Et nous retrouvons Héraclès, par qui nous avions commencé ce livre, grâce à une lettre de Heilmann. Heilmann a continué sa réflexion, depuis un an que dure le présent de narration de cette fiction, et il propose une nouvelle version des aventures du héros antique. Comme en écho aux interventions de Marcauer, il met en avant sa haine et peur des femmes.
De sorte que non seulement nous comparons héroisme et ignominie, celle-ci, comme de juste dans ces grandes heures et dans l’urgence, à peine signalée en incise, mais aussi, tout ce que nous venons de lire, ce premier volume en train d’aller vers sa conclusion teintée de la mélancolie de tant d’événements vécus ensemble, nous devons le reconsidérer.
Lundi 12 décembre 2005 - Vous êtes comme Brecht, dit Marcauer, qui incarne aux yeux de beaucoup de gens la conscience critique mais qui, lors de l’arrestation de son maître Tretiakov, a continué à affirmer que la justice régnait dans les procès
Très dure lecture ce lundi. Des fois, à la fin, applaudissements ; cette fois, silence complet.
Le narrateur et Hodann sont installés dans un nouvel hôpital de fortune, près de la mer, à Denia, c’est mieux pour les crises d’asthme de Hodann. Les républicains et les Brigades internationales reculent sur tous les fronts et à plusieurs reprises Peter Weiss monte en parallèle les procès de Moscou, les négociations de paix entre Occidentaux qui sont des préparatifs de guerre, les premiers pas de Hitler en Autriche. C’est dans cette urgence, précisément à l’abri de cette urgence qu’on assiste à une ignominie et même, presque, qu’on y prendrait part.
Ce qui les bouleverse, c’est le procès de Boukharine. Ses juges, ses bourreaux, ont obtenu de lui qu’il mette genou à terre et s’accuse d’avoir voulu restaurer le capitalisme. Grieg détaille et répète les impossibilités de cette accusation, le geste de courage d’un des accusés, Krestinski, geste isolé vite effacé par le procureur Wyschinsky. Dès lors nous savons que dans ce passage le thème exploré est celui de l’effacement du courage, son effacement comme on le fait d’un mot mal écrit, et de l’abjection.

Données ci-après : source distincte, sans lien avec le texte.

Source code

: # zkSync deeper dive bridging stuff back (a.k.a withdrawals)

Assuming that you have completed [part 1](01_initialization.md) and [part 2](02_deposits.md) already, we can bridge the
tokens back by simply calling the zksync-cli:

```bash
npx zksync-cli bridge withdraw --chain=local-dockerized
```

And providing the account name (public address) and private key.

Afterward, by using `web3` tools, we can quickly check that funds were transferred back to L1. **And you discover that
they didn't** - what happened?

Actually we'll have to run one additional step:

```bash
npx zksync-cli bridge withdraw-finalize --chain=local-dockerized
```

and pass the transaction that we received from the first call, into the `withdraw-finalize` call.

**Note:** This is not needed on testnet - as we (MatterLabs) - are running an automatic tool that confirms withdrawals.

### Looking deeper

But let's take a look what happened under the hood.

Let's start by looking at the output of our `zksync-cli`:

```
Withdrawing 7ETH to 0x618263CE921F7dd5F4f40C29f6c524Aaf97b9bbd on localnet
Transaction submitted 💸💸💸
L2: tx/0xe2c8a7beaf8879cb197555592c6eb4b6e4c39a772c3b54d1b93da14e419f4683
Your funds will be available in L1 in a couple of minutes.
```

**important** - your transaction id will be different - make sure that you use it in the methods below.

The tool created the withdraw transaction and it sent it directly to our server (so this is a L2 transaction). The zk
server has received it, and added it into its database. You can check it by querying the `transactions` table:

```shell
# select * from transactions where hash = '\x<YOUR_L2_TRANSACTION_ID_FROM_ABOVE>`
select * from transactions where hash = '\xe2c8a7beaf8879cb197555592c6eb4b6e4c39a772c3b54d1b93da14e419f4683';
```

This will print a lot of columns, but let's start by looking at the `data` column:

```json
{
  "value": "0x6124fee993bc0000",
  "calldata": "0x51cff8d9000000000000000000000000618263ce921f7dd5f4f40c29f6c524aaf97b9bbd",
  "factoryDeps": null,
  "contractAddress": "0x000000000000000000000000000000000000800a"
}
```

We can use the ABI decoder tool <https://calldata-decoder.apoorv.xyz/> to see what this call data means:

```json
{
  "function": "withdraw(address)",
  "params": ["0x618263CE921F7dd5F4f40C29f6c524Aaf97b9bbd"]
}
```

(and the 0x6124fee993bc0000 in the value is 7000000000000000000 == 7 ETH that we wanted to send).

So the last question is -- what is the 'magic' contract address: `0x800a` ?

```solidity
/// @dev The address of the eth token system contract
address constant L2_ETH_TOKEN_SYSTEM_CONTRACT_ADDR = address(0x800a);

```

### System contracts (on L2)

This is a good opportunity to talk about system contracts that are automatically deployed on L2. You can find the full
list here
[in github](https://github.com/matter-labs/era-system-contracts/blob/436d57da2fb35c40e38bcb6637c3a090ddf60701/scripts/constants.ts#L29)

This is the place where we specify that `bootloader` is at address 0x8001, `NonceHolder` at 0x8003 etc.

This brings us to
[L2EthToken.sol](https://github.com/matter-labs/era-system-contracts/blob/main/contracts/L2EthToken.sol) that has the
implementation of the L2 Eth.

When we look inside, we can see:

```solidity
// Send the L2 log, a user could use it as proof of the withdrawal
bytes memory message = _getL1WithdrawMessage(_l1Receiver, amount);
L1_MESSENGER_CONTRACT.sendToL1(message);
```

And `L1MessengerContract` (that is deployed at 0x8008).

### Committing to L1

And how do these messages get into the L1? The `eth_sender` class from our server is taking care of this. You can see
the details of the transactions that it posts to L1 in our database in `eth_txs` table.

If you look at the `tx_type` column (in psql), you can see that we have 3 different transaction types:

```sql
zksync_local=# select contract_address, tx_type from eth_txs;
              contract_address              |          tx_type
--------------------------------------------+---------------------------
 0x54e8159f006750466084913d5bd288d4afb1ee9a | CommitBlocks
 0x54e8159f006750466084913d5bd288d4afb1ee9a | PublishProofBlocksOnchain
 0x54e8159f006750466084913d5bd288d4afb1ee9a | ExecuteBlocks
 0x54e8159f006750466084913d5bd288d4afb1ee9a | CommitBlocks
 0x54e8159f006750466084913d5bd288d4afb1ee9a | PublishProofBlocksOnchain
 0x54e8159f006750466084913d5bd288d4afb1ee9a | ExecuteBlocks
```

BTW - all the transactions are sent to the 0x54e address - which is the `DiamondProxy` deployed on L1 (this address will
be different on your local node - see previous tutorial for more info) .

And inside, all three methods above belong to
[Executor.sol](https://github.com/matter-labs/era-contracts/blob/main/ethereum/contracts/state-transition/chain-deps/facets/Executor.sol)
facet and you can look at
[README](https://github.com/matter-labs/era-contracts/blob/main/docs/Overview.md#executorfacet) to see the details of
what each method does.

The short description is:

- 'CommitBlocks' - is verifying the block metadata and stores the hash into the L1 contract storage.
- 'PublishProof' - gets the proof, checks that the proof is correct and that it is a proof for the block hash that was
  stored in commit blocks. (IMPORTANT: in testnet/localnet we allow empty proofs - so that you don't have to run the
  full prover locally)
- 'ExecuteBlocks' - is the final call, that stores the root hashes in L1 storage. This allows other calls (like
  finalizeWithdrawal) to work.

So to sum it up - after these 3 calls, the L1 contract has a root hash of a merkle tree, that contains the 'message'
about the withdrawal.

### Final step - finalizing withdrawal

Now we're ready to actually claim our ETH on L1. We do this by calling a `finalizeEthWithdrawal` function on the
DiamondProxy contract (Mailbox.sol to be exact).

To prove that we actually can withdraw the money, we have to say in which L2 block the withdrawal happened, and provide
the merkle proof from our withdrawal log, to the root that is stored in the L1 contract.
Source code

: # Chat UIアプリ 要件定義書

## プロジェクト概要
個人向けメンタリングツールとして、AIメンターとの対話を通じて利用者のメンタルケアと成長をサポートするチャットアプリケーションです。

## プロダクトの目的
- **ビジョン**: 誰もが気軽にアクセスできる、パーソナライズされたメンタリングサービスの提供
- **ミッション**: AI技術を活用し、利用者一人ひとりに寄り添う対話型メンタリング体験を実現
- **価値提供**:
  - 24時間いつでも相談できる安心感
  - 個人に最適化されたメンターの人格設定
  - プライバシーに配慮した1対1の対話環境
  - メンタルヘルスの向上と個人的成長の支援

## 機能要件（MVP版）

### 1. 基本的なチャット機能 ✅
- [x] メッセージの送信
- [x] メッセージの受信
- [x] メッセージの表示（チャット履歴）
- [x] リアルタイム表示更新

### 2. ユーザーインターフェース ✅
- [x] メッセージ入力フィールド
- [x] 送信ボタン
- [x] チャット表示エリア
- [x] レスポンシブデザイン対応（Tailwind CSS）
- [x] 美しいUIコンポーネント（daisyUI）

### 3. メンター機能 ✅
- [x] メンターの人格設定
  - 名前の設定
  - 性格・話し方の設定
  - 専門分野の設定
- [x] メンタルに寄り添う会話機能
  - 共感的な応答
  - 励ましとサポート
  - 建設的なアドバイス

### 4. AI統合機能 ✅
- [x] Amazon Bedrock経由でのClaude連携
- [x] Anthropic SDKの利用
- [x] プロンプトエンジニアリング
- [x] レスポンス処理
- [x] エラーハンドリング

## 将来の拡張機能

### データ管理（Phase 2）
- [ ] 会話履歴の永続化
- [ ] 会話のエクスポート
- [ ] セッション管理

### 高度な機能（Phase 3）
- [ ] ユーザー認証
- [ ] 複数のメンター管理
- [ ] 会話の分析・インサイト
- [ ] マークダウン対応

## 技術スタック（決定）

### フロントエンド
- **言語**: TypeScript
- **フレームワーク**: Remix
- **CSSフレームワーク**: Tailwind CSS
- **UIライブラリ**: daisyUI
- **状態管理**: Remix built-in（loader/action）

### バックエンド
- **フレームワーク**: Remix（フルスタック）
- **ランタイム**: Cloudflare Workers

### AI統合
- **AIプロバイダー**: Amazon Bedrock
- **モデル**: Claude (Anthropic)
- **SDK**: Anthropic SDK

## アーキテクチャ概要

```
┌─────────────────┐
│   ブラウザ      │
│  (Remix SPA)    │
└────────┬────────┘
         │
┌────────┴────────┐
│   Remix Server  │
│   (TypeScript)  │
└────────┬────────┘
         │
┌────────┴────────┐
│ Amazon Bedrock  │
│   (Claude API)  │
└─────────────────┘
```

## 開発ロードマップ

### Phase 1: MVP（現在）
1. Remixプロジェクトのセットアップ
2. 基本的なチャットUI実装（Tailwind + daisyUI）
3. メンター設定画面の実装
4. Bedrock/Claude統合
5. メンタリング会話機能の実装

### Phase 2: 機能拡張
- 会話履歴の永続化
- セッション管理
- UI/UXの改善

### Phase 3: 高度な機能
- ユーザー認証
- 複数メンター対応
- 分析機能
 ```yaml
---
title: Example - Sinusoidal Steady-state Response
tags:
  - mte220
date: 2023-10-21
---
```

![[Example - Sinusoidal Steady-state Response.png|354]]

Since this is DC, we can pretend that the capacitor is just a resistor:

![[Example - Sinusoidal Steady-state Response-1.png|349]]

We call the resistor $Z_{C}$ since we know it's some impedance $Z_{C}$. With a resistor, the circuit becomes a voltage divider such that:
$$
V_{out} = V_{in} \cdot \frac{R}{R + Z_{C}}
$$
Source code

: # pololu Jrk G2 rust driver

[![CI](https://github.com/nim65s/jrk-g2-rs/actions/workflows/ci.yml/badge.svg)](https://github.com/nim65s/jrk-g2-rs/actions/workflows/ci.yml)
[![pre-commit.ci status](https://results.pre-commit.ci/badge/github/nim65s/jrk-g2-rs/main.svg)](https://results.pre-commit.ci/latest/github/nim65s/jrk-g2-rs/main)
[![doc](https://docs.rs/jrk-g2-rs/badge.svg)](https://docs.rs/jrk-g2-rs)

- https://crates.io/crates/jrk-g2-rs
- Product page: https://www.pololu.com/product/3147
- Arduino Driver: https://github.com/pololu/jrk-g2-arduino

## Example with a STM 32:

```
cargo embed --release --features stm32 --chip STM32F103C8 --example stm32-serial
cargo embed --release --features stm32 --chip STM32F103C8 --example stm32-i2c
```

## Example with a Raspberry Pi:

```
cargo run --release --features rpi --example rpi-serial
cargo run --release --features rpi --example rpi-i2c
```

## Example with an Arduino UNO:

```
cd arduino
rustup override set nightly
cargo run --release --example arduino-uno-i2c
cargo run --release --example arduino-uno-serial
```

Hodann le médecin, Hodann dont nous avons appris à aimer l’humanité, le courage politique, Hodann trouve des mots pour expliquer et excuser toute cette horreur :
L’exposé public de la trahison doit susciter une catharsis qui donnera aux hommes un courage nouveau, une persévérance nouvelle. Tout au long de leur autocritique, les accusés acquerront la certitude - c’est ainsi que je l’imagine - qu’en se sacrifiant, même d’une manière terrible, ils rendent à leur Parti et à leur pays un ultime service.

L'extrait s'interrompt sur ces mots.